__Study material__:
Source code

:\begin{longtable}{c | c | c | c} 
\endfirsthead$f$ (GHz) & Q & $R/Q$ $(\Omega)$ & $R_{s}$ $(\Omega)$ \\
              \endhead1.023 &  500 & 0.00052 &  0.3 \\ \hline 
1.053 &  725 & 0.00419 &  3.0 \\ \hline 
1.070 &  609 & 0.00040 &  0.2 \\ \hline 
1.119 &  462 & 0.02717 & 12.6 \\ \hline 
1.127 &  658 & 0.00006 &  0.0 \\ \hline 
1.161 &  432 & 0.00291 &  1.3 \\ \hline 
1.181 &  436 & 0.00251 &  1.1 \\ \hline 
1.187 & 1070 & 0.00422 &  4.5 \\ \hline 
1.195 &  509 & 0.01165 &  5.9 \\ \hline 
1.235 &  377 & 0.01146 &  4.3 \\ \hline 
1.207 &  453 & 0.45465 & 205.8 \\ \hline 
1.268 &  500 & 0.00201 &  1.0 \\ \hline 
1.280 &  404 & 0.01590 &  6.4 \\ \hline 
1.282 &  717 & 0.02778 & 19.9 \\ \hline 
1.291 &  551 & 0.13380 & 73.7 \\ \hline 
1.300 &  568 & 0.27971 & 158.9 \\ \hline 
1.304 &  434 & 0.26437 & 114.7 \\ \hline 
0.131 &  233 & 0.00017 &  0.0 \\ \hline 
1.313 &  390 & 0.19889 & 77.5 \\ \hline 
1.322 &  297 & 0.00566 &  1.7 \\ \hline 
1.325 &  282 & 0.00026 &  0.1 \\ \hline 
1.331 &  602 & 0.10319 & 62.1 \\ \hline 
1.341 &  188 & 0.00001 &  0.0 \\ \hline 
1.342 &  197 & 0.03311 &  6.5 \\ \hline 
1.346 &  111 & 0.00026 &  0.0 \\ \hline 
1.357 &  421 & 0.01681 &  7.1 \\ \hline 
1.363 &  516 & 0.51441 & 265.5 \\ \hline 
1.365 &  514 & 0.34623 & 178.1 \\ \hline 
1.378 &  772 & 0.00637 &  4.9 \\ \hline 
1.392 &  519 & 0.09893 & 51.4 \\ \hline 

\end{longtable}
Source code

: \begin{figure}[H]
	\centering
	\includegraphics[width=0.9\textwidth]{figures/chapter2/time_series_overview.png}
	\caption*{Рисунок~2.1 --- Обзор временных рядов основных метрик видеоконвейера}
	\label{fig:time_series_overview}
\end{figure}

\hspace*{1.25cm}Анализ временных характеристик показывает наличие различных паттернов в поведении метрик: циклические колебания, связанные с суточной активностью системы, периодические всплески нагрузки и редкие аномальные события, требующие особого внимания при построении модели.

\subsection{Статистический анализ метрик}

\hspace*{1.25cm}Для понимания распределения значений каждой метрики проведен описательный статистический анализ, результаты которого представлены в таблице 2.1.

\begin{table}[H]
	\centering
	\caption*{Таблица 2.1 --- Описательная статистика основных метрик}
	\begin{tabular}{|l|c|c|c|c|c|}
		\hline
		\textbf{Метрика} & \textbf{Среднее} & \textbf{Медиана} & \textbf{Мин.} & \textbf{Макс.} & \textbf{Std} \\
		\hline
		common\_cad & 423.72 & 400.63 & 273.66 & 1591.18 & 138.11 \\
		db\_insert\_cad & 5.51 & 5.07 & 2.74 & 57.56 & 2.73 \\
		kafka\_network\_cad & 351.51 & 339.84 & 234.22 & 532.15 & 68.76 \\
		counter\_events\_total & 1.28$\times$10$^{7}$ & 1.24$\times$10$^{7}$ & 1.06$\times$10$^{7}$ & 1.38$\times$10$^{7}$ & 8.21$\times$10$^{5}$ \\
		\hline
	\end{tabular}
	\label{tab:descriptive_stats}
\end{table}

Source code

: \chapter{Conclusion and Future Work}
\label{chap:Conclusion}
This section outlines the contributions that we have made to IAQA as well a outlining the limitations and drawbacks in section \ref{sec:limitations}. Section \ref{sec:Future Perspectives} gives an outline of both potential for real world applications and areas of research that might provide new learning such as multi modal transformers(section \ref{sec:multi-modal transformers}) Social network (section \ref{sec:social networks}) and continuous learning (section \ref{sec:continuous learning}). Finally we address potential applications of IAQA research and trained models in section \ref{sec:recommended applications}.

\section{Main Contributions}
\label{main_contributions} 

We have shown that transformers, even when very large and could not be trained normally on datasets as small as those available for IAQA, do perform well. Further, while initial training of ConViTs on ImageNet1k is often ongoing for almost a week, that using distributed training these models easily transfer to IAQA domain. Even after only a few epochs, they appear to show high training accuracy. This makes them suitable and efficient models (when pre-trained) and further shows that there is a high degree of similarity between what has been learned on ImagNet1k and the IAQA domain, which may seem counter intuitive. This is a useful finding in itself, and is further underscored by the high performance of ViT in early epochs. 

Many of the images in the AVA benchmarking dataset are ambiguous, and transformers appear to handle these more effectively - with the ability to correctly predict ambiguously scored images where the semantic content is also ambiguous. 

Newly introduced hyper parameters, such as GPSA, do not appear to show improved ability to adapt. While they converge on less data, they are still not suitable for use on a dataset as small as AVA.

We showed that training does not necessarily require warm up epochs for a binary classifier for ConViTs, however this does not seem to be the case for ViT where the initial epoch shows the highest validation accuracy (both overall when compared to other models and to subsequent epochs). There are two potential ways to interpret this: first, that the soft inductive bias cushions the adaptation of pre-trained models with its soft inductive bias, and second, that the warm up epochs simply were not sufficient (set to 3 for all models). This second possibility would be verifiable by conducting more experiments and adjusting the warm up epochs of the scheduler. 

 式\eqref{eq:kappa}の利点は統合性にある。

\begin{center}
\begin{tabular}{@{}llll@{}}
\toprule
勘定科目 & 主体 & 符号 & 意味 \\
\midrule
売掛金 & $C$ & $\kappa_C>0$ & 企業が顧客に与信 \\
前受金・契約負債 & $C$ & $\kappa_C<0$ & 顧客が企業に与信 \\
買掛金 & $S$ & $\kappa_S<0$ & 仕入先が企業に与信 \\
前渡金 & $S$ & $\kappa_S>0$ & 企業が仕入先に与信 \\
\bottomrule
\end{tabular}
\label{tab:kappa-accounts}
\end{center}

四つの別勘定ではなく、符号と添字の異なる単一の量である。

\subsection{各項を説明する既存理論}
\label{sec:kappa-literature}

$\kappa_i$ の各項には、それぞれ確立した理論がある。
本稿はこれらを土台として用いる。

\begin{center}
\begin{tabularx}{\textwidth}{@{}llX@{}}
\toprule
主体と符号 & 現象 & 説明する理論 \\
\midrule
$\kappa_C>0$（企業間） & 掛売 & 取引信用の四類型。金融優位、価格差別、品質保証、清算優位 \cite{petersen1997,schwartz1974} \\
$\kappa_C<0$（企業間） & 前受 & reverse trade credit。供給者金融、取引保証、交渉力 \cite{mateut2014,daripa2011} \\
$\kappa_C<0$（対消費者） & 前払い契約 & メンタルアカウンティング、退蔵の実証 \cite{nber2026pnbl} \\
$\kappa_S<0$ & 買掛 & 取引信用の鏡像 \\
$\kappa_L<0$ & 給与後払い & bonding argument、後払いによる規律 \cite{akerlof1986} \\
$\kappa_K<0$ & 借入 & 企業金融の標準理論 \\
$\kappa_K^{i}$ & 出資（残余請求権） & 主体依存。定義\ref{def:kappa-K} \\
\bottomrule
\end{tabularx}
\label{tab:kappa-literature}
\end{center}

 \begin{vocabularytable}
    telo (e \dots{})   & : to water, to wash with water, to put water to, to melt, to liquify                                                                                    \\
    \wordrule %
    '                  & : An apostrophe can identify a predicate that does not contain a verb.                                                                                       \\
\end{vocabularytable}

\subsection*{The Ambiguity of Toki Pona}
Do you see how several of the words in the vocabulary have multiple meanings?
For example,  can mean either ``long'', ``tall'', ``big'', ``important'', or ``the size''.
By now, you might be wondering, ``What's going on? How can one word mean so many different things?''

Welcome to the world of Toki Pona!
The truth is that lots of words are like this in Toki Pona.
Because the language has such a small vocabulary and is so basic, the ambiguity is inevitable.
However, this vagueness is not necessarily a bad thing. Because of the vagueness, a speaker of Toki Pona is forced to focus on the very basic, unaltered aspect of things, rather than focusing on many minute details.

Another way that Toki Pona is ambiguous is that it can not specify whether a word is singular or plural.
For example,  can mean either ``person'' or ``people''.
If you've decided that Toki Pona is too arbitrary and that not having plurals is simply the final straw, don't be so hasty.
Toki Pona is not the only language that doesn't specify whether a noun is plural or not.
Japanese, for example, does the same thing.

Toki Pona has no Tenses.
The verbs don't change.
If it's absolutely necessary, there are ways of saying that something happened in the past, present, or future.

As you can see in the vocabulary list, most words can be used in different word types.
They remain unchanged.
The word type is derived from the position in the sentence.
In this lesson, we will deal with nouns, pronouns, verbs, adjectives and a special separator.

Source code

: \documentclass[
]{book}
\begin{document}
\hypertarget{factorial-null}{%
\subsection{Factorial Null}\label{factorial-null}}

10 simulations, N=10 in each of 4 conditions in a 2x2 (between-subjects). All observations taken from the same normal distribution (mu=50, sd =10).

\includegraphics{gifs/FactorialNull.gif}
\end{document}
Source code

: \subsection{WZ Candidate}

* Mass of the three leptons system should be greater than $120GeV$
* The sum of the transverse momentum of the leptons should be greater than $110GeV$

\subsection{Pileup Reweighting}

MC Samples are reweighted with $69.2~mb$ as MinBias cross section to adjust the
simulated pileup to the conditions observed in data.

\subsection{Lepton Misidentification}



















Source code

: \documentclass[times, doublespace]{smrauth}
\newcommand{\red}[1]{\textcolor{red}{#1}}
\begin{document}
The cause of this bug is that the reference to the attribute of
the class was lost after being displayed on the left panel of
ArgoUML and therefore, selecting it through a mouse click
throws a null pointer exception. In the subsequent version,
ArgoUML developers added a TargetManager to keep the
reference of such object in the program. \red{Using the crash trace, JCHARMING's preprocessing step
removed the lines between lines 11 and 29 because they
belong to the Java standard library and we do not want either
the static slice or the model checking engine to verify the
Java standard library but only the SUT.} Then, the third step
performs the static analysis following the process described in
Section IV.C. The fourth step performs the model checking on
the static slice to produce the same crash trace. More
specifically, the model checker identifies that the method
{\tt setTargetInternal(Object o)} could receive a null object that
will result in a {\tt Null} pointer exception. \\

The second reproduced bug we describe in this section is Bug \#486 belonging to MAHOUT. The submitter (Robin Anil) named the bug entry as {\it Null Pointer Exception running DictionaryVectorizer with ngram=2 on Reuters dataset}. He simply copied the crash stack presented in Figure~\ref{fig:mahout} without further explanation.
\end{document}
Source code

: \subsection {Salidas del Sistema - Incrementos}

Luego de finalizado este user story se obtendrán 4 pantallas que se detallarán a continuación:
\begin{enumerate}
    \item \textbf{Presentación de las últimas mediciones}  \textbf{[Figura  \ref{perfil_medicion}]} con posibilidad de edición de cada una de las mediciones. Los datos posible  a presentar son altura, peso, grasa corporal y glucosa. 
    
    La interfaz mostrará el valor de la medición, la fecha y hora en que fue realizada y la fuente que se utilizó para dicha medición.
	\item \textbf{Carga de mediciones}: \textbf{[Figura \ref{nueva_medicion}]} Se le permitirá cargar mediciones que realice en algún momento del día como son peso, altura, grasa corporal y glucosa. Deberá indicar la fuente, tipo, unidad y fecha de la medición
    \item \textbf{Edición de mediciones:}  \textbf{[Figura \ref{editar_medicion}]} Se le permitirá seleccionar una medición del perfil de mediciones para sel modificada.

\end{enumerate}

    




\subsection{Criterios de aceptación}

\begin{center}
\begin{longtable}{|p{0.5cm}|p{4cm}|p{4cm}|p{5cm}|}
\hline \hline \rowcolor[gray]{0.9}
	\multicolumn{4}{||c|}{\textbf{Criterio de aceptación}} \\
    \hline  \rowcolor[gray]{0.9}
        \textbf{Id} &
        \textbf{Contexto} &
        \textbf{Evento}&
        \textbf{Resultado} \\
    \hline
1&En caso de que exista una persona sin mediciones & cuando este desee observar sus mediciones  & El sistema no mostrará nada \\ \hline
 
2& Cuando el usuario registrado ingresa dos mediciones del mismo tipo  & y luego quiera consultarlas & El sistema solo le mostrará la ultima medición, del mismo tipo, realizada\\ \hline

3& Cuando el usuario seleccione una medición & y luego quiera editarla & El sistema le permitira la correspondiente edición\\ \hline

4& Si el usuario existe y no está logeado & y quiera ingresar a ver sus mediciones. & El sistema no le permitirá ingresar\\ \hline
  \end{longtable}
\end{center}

__Problem to solve__: Using the material above, transcribe exactly the lines from the line with "ArgoUML and therefore, selecting" to the line with "ArgoUML developers added"; both count, and nothing else goes in.

__Output below__:
ArgoUML and therefore, selecting it through a mouse click
throws a null pointer exception. In the subsequent version,
ArgoUML developers added a TargetManager to keep the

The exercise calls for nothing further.